ASSIGNMENT: For the entries below, print exactly the lines between the line holding "- \arctan x." and the line holding "simplify the rational", inclusive, and nothing else.
....................
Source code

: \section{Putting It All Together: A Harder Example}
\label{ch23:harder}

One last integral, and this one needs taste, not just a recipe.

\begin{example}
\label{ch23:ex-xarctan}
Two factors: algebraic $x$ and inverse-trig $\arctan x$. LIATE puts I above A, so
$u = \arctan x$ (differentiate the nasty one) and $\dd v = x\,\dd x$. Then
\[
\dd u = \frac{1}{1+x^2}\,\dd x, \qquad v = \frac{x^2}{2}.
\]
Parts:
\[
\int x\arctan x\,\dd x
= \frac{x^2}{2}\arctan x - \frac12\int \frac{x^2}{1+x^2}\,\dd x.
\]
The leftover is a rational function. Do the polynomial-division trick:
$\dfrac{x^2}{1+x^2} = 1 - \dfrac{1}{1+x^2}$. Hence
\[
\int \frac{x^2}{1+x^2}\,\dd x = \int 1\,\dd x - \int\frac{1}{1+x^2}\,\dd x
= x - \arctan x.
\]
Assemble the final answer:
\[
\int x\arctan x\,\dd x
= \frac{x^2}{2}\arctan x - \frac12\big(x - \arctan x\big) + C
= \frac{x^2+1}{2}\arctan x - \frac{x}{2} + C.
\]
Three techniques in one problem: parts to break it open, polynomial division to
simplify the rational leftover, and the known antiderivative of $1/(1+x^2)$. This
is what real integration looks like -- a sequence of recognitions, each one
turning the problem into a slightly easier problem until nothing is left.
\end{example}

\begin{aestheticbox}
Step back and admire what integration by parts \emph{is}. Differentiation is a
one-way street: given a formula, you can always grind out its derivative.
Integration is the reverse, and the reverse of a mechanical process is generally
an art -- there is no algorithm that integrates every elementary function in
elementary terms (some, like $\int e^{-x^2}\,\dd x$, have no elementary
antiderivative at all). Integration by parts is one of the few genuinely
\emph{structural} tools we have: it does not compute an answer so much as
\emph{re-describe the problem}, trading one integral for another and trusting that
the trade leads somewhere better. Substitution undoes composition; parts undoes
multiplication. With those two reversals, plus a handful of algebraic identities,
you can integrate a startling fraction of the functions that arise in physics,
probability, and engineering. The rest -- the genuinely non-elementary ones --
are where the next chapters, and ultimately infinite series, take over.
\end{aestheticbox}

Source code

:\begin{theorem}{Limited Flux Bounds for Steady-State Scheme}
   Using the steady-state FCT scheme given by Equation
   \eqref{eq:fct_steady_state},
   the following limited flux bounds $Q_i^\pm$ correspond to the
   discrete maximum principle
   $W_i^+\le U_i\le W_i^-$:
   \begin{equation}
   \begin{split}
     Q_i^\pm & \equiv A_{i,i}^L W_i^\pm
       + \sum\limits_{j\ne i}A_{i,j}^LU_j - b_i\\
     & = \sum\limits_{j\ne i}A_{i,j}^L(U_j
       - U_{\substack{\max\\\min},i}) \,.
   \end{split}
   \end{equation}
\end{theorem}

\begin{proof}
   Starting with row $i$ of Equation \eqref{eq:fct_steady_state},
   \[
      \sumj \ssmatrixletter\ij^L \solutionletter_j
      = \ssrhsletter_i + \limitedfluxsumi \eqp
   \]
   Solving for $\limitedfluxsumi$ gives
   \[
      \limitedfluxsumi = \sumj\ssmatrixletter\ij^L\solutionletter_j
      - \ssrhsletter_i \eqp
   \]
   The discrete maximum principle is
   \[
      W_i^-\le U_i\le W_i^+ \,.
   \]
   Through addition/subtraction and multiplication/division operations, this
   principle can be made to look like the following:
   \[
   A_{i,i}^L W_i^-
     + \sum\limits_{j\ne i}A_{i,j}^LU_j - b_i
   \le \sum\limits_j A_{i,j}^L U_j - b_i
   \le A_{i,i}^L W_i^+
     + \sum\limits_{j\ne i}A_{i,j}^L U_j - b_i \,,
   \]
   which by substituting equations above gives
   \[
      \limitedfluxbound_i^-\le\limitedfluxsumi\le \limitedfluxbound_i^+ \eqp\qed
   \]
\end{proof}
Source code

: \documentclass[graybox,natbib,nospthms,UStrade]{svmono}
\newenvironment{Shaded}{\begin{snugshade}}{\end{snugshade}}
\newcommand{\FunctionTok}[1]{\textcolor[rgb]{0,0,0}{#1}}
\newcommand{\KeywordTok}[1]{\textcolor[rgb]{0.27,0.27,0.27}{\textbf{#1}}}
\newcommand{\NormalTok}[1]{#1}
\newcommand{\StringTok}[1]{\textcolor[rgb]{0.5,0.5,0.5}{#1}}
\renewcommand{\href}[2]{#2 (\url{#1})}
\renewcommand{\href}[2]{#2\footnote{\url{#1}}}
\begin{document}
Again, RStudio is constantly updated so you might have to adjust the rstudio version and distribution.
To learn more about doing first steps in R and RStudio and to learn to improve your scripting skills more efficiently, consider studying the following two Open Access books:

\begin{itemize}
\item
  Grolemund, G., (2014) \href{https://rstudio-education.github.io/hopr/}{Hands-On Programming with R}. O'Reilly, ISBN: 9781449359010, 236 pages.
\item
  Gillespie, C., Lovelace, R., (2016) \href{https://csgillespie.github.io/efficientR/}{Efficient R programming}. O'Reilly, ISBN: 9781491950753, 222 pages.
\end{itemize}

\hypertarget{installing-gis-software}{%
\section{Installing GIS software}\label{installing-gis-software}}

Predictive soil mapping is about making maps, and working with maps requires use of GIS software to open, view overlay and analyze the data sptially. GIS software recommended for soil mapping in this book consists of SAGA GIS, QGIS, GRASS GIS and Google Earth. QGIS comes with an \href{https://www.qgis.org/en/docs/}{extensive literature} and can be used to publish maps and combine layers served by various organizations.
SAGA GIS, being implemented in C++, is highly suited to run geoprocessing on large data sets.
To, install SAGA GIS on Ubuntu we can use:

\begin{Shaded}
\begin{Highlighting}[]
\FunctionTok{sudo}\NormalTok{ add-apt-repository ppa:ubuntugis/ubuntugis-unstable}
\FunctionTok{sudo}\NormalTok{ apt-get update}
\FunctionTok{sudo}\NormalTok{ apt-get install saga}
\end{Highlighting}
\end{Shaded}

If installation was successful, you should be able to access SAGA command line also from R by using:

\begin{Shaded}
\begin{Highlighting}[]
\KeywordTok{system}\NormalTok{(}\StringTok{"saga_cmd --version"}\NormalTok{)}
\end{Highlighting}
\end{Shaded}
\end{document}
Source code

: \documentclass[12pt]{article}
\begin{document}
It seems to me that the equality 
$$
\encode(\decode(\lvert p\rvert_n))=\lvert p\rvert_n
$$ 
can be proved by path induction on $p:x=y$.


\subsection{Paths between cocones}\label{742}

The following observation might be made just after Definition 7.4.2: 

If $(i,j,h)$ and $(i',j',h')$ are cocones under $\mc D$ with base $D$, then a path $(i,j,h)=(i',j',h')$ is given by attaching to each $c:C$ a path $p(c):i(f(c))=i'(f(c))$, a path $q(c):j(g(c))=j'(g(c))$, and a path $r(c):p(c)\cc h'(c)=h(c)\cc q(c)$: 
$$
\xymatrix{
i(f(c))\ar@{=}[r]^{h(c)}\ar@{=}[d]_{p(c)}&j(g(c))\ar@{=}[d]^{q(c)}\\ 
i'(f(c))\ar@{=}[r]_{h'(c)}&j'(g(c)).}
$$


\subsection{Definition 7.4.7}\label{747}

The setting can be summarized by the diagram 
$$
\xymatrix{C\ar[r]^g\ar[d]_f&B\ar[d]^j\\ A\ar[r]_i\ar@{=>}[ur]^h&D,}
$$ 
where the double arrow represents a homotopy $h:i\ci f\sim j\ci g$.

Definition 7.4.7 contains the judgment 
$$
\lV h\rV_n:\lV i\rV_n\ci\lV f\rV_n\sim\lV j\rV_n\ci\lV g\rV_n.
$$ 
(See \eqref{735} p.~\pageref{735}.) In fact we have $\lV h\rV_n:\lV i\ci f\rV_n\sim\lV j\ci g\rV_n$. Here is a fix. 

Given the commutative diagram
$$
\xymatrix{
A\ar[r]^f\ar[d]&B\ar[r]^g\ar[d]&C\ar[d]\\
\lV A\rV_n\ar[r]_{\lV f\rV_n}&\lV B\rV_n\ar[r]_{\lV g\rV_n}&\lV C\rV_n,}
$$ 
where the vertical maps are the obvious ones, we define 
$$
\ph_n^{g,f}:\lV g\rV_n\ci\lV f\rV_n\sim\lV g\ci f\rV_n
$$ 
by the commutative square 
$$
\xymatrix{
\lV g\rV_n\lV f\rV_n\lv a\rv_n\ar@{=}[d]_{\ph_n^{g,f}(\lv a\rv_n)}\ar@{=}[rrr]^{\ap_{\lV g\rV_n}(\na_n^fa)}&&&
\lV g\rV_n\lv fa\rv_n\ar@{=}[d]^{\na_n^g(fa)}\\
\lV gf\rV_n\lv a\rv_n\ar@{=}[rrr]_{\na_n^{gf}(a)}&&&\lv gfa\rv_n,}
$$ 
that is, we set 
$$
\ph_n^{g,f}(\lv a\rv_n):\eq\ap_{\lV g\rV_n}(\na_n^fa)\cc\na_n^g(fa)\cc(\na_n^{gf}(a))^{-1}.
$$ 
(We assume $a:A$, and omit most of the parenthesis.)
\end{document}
....................
EXERCISE RESPONSE:
= x - \arctan x.
\]
Assemble the final answer:
\[
\int x\arctan x\,\dd x
= \frac{x^2}{2}\arctan x - \frac12\big(x - \arctan x\big) + C
= \frac{x^2+1}{2}\arctan x - \frac{x}{2} + C.
\]
Three techniques in one problem: parts to break it open, polynomial division to
simplify the rational leftover, and the known antiderivative of $1/(1+x^2)$. This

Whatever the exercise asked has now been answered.